● **INPUT**
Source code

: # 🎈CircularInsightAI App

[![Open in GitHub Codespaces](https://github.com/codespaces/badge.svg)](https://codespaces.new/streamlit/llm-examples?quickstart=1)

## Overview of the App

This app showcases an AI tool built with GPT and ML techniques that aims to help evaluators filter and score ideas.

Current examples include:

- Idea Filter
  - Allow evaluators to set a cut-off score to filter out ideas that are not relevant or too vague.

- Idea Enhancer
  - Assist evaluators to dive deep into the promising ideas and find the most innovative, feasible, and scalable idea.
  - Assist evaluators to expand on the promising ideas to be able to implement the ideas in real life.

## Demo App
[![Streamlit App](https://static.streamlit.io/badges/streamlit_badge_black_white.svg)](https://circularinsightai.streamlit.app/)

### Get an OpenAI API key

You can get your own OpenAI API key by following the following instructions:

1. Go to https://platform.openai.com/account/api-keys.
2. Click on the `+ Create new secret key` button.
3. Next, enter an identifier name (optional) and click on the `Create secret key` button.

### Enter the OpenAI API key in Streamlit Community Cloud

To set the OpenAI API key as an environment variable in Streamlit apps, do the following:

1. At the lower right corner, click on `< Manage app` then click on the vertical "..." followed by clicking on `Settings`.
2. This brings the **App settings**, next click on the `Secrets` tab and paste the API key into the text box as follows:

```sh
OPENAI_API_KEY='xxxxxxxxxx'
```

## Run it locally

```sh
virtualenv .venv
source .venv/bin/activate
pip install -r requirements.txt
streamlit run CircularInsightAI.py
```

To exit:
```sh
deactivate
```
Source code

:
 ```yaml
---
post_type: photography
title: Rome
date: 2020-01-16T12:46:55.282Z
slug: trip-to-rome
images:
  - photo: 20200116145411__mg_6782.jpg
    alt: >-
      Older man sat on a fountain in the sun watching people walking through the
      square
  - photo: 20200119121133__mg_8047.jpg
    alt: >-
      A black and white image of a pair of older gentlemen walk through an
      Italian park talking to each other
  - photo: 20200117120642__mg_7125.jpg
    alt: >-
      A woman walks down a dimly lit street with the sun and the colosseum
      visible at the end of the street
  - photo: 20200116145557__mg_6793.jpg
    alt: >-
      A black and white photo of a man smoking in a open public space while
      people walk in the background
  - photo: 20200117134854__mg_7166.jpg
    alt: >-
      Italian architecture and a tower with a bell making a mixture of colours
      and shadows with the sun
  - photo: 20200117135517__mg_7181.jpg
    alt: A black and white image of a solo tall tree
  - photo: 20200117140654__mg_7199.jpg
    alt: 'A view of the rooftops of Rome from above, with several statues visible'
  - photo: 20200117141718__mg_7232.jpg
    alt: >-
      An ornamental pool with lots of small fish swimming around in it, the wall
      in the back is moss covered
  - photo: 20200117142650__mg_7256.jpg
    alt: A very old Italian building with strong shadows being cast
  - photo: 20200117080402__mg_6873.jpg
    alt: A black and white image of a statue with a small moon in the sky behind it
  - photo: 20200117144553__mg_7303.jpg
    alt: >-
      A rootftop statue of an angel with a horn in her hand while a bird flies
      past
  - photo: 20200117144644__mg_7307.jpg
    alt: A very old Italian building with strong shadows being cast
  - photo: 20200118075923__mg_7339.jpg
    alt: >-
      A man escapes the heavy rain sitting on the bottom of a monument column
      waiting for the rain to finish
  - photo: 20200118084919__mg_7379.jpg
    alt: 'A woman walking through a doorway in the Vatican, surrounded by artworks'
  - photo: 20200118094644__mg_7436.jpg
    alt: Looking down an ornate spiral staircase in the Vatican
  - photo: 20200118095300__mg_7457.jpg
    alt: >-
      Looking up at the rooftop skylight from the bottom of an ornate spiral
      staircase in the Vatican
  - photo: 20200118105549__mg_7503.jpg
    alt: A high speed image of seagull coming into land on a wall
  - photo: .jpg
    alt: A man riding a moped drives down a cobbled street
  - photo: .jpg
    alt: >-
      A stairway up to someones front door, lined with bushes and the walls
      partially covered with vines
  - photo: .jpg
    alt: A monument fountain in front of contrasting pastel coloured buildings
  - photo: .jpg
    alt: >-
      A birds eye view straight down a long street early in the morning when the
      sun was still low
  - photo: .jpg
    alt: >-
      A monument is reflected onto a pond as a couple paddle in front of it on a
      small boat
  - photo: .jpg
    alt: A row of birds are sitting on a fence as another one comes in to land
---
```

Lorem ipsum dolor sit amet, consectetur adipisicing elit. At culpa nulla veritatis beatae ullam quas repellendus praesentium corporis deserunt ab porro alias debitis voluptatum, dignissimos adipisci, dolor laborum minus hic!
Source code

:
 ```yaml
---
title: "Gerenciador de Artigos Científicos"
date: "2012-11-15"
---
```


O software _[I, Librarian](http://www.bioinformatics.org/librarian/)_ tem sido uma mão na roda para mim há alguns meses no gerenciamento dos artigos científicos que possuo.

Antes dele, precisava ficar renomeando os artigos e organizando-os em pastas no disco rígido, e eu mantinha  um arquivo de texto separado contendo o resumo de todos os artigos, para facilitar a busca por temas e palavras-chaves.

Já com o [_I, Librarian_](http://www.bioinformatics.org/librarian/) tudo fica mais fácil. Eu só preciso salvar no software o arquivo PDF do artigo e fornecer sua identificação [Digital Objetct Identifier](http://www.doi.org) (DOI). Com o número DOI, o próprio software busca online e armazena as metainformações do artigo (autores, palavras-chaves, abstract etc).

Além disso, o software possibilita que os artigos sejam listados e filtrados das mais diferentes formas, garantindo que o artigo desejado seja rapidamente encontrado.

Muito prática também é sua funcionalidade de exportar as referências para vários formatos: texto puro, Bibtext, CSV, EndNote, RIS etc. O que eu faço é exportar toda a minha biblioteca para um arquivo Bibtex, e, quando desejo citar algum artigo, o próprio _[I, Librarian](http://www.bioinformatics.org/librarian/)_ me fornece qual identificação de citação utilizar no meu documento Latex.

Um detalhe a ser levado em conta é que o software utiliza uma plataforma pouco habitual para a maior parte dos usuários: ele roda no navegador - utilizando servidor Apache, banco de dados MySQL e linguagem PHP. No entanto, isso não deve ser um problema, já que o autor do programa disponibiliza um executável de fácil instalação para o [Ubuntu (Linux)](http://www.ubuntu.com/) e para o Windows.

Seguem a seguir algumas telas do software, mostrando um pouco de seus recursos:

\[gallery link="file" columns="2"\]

● **PROMPT**
Of all the lines in the data, count those that contain "Looking" and give that figure with nothing else.

● **SOLUTION TO THE EXERCISE**
2